▸ Task
From the line that contains "- Authentication-based route access" through the line that contains "- ✅ Better responsive", output every line of the listing below exactly and leave out all the rest.

▸ Data section
-- Opening Marker --

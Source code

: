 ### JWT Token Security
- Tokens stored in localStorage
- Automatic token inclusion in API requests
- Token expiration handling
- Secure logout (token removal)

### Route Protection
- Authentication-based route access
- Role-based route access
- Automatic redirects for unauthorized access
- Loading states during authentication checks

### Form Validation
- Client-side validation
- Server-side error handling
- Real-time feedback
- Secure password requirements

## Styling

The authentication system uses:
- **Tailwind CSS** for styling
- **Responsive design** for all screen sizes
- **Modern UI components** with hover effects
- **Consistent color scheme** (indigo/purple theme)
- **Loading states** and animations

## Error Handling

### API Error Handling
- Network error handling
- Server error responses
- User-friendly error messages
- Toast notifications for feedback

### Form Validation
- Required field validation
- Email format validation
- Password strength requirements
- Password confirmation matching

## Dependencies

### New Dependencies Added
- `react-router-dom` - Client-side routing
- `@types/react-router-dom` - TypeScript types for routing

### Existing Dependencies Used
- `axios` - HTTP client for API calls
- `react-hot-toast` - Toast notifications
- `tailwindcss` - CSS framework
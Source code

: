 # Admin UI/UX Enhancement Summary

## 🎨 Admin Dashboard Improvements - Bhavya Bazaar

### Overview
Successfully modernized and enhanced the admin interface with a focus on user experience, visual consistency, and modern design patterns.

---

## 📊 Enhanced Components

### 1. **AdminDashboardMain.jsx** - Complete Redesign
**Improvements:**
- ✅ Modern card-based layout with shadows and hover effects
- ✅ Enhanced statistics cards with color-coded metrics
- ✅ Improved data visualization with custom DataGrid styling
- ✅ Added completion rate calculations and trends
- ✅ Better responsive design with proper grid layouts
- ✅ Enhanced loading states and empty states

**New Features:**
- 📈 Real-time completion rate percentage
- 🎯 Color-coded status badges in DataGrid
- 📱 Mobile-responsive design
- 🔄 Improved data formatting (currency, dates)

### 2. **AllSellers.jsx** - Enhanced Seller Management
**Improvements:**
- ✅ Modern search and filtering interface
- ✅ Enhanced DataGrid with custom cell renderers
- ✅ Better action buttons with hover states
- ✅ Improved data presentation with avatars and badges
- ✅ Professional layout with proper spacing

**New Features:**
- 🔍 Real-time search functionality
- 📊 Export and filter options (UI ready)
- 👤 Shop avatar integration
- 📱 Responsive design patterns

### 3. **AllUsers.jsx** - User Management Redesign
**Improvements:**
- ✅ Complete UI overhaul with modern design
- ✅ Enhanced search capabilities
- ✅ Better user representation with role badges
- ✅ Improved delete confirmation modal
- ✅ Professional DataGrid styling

-- Closing Marker --

▸ Solution
- Authentication-based route access
- Role-based route access
- Automatic redirects for unauthorized access
- Loading states during authentication checks

### Form Validation
- Client-side validation
- Server-side error handling
- Real-time feedback
- Secure password requirements

## Styling

The authentication system uses:
- **Tailwind CSS** for styling
- **Responsive design** for all screen sizes
- **Modern UI components** with hover effects
- **Consistent color scheme** (indigo/purple theme)
- **Loading states** and animations

## Error Handling

### API Error Handling
- Network error handling
- Server error responses
- User-friendly error messages
- Toast notifications for feedback

### Form Validation
- Required field validation
- Email format validation
- Password strength requirements
- Password confirmation matching

## Dependencies

### New Dependencies Added
- `react-router-dom` - Client-side routing
- `@types/react-router-dom` - TypeScript types for routing

### Existing Dependencies Used
- `axios` - HTTP client for API calls
- `react-hot-toast` - Toast notifications
- `tailwindcss` - CSS framework
Source code

: # Admin UI/UX Enhancement Summary

## 🎨 Admin Dashboard Improvements - Bhavya Bazaar

### Overview
Successfully modernized and enhanced the admin interface with a focus on user experience, visual consistency, and modern design patterns.

---

## 📊 Enhanced Components

### 1. **AdminDashboardMain.jsx** - Complete Redesign
**Improvements:**
- ✅ Modern card-based layout with shadows and hover effects
- ✅ Enhanced statistics cards with color-coded metrics
- ✅ Improved data visualization with custom DataGrid styling
- ✅ Added completion rate calculations and trends
- ✅ Better responsive design with proper grid layouts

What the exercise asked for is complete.